The university has been awarded £2.1 million by the European Research Council to study a large network of ports stretching from Turkey to Spain.
The Southampton team will be based at the university’s faculty of humanities and will work with others from across Europe on the Roman Mediterranean Ports project, which will see archaeologists carry out fieldwork at eight of the 31 ports, including Ephesus, Pitane and Kane in Turkey, Gades and Tarraco in Spain and Portus and Putroli in Italy.
The project will be led by archeologist Prof Simon Keay and will use satellite imagery and archeological data to study the remaining 23 ports in France, Egypt, Tunisia, Italy, Spain, Turkey, Libya, Israel and Greece.
Prof Keay is leading the project in very close collaboration with ancient historian professor Pascal Arnaud from the Université de Lyon La Lumière, France, and will analyse key Greek and Latin texts to find out more about the ports. His 15 years of re-search into Roman ports has culminated in this project.

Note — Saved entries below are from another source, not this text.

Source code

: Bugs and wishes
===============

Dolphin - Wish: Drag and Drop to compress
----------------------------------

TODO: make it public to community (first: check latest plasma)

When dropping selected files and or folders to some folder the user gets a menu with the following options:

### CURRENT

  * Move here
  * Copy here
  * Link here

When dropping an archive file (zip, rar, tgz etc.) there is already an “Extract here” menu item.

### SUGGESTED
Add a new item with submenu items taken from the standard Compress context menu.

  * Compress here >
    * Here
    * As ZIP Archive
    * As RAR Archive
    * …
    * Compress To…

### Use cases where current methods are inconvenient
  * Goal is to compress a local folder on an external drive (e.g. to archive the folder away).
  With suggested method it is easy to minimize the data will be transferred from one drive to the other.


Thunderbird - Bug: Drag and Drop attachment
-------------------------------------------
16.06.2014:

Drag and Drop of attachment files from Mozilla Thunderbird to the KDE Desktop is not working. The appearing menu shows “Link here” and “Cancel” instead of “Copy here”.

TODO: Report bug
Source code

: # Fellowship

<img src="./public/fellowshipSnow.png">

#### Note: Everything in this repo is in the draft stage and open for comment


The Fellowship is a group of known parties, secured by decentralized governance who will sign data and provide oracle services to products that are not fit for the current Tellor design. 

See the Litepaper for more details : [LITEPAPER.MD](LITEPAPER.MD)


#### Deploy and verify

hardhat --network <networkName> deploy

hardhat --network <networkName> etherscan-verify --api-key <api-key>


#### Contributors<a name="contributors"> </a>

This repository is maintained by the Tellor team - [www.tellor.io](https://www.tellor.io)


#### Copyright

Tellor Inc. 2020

Research will last five years and will concentrate on the first two centuries AD, considering the layout, activities, hierarchies and commercial and social connections made between Roman ports.
Experts hope the study will be presented in a virtual environment online, including the university’s archaeological computer visualisations.
Prof Keay said: “We will explore the relationship between these 31 ports and look at how they integrated to form a crucial part of vast trading networks across the Roman Empire.
“They formed one of the world’s most important trading systems, operating at a time when the Mediterran-ean was a unified region.
“By studying these networks we aim to gather a wealth of knowledge about how they operated and why – also helping to set in context how trade was conducted in later historical periods and, indeed, today.
“Portus was Rome’s only real trade gateway to the Mediterranean for most of the Imperial period and vital to the survival of the Empire.”